**Exercise description**:
Among the entries below, count the lines that contain the word "your". Respond with the count only.

Collected data:
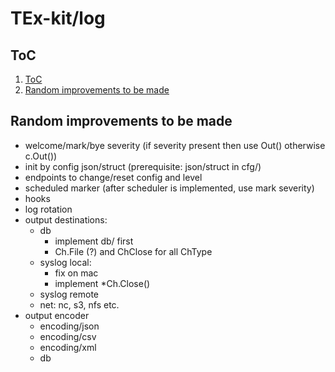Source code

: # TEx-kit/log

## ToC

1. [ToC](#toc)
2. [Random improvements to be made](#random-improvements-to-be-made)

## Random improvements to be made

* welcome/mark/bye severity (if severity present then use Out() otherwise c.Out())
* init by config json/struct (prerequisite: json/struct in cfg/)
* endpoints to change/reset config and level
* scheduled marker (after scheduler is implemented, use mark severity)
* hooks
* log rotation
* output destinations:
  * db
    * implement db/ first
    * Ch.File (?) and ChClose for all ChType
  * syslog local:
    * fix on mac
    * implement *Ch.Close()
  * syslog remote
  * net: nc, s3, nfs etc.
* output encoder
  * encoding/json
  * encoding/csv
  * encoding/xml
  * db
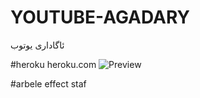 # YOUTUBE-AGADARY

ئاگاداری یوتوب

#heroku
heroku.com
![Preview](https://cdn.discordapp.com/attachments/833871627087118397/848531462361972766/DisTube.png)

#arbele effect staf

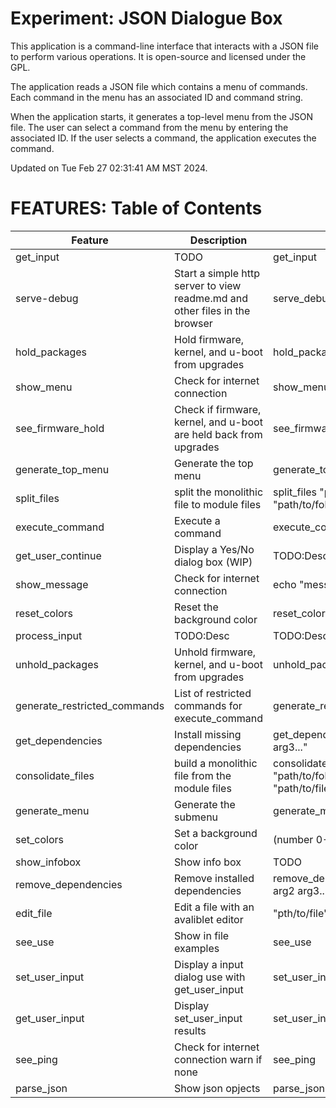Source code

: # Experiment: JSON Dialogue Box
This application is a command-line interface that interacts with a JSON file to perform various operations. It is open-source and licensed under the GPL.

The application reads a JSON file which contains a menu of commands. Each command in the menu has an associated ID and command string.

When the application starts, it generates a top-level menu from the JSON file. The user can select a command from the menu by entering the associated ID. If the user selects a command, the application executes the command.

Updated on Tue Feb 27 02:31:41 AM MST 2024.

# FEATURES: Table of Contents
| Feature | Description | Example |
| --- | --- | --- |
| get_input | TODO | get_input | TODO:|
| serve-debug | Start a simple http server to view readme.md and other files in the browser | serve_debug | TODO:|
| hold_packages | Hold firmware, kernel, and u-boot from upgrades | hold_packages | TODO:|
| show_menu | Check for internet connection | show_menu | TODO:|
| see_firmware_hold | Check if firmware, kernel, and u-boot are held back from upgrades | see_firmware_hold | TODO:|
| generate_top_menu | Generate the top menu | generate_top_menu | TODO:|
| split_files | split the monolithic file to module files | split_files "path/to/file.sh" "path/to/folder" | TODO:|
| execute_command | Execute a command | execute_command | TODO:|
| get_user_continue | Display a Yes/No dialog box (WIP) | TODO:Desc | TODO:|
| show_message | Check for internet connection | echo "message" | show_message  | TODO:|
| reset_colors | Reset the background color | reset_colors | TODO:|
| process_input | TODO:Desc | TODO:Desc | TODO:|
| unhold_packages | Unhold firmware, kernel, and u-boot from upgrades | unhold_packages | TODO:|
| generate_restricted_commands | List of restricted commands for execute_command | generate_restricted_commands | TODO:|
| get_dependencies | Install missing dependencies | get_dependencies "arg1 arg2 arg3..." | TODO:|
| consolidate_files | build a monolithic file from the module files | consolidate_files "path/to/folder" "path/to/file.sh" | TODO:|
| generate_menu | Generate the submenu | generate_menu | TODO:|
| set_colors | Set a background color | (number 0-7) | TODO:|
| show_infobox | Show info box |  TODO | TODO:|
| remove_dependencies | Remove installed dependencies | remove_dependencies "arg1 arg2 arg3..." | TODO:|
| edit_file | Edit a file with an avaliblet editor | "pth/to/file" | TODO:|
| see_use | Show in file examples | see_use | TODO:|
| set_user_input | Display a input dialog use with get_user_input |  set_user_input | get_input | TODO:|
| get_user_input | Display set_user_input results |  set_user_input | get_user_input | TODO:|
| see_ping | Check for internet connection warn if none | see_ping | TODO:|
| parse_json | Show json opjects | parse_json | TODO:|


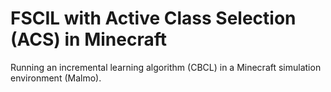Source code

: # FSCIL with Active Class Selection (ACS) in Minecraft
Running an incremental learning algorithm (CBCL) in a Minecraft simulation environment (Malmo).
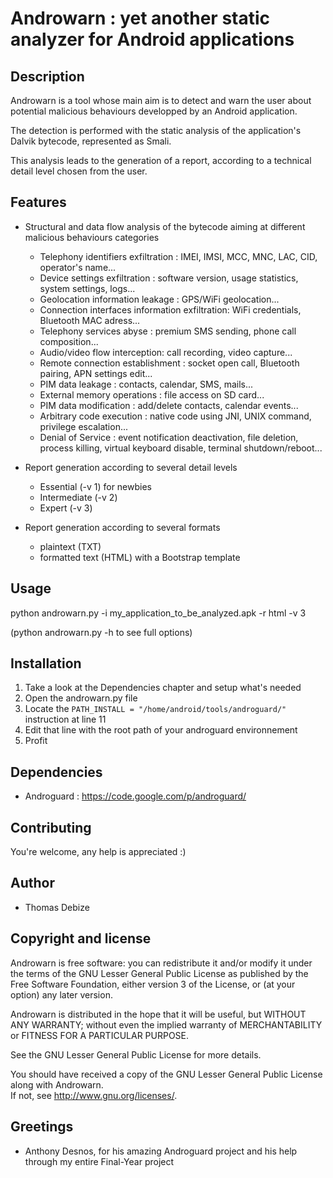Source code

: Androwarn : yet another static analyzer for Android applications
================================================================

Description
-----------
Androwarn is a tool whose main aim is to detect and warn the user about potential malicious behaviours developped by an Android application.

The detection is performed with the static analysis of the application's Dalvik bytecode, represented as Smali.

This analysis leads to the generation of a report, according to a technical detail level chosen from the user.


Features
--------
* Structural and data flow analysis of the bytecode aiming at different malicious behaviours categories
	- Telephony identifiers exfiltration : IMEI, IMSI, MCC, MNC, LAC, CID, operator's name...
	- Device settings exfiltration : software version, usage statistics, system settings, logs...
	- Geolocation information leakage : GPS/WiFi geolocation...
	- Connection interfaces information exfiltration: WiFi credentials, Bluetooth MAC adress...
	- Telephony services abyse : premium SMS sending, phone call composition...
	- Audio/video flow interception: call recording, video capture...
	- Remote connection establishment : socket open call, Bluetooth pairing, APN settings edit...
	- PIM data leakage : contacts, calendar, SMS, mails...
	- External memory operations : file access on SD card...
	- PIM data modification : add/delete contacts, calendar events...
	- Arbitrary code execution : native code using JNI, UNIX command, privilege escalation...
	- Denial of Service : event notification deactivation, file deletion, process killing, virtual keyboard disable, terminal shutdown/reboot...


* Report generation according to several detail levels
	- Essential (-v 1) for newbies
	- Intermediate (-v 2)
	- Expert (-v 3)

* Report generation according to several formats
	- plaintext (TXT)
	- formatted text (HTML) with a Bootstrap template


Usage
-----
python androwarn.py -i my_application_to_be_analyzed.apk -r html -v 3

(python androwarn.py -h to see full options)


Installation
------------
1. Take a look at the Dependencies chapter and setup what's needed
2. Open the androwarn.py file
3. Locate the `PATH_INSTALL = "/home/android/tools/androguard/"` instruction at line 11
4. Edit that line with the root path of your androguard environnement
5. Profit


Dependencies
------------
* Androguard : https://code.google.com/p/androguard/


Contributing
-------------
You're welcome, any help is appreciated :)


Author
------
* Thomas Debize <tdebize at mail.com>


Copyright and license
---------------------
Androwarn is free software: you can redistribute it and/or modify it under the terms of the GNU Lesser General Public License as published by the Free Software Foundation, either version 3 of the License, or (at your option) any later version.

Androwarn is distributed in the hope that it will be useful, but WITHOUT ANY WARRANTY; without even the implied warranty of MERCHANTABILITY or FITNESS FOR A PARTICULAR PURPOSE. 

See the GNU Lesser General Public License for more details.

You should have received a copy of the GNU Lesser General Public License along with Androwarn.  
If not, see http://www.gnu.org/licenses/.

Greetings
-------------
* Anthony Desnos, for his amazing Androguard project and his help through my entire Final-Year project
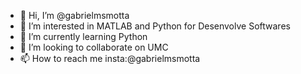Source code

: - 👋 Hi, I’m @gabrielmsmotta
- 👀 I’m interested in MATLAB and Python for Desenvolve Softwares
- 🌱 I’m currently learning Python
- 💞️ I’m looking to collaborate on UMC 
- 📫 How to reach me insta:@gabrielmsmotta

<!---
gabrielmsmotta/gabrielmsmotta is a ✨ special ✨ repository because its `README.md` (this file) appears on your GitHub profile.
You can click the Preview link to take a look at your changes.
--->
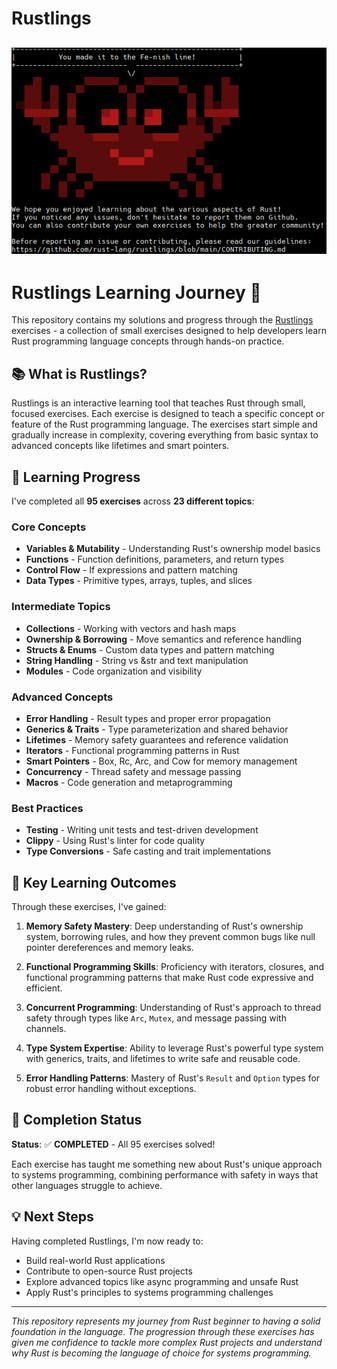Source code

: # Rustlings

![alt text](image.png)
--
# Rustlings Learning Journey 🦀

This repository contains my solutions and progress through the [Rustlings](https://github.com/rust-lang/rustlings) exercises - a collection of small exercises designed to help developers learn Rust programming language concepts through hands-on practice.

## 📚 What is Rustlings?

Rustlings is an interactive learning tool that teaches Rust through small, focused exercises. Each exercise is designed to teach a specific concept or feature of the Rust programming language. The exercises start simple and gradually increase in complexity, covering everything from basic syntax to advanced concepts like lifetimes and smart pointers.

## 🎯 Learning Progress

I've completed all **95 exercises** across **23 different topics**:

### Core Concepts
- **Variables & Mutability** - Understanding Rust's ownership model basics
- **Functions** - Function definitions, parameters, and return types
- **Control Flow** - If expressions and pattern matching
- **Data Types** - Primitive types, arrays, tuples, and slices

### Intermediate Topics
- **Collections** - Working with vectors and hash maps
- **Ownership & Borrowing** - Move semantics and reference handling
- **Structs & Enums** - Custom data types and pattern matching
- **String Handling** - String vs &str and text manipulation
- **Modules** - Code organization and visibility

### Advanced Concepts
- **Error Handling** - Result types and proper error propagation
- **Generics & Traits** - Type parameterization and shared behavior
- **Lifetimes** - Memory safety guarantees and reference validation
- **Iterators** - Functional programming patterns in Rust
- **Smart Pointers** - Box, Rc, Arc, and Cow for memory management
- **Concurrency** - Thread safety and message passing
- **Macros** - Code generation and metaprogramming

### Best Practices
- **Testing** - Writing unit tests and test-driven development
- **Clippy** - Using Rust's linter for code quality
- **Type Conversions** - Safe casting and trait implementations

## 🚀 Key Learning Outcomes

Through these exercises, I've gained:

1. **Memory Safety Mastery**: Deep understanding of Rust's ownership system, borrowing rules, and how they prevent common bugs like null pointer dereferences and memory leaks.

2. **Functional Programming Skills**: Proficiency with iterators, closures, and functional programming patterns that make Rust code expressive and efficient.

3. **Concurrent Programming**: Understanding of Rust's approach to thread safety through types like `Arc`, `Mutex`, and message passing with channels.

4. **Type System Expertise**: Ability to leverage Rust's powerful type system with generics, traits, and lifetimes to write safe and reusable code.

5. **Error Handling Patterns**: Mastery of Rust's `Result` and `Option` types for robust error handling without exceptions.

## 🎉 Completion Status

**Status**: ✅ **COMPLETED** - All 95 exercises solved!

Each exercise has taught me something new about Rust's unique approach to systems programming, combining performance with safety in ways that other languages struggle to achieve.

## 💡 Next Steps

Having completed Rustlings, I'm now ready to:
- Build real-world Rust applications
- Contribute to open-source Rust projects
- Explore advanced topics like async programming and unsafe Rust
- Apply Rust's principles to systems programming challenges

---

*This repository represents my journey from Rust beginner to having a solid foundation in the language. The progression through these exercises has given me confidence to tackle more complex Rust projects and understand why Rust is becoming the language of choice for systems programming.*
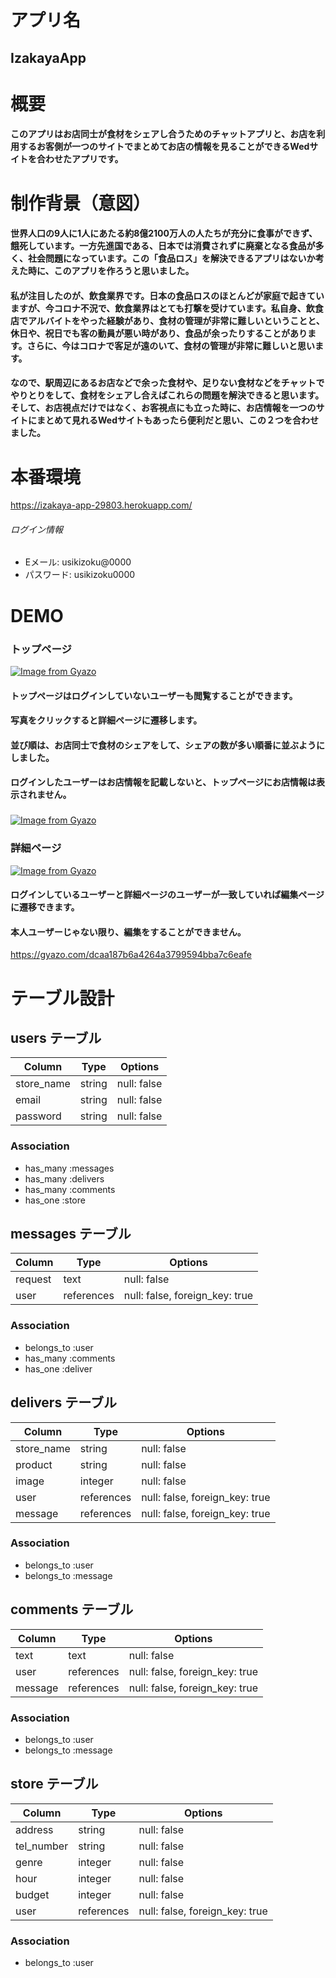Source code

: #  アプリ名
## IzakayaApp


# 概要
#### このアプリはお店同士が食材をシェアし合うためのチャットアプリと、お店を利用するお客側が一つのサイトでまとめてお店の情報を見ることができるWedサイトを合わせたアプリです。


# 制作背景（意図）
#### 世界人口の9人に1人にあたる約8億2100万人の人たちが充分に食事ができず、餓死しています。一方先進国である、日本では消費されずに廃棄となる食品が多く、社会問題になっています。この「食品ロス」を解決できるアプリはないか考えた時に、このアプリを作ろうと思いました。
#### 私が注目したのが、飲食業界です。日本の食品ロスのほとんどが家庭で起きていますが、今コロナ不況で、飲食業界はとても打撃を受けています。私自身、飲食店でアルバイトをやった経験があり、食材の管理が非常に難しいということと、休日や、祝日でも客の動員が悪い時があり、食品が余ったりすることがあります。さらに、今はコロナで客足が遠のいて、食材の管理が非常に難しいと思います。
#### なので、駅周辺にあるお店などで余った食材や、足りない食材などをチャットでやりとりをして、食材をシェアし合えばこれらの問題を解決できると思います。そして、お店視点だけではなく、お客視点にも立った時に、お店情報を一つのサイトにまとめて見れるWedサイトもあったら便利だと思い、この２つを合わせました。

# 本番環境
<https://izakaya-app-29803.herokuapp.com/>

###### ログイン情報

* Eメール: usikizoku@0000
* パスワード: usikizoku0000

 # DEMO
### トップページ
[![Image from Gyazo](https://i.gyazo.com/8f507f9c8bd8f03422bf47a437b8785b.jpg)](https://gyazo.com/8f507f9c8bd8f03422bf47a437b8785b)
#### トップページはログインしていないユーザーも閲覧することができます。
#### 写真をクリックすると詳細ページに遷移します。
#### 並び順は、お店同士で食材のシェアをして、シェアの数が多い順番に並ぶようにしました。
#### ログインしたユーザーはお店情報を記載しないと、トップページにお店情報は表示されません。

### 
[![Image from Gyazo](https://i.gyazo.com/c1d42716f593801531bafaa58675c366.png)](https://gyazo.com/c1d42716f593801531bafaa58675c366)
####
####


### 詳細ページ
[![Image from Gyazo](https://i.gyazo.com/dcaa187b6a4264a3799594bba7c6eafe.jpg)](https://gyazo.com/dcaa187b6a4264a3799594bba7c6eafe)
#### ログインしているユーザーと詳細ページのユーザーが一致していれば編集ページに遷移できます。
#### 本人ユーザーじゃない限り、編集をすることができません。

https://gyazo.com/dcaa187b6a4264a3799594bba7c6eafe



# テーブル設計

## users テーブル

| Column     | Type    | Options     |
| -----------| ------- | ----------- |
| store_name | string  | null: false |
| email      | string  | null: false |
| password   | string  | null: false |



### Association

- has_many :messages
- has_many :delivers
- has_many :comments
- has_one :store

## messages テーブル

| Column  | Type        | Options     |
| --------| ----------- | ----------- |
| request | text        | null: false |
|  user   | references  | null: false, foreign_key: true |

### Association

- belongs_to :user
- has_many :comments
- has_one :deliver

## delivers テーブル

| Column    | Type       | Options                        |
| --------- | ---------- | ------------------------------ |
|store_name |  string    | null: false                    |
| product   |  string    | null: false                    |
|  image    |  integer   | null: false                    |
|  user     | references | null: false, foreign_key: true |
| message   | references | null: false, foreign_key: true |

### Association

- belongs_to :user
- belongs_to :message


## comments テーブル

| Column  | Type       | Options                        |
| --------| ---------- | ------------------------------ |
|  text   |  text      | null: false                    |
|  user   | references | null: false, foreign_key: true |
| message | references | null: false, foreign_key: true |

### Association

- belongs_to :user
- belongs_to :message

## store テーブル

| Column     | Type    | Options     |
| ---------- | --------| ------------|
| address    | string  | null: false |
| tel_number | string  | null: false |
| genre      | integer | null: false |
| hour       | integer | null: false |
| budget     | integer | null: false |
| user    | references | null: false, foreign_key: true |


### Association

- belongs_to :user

**Result of this exercise**:
4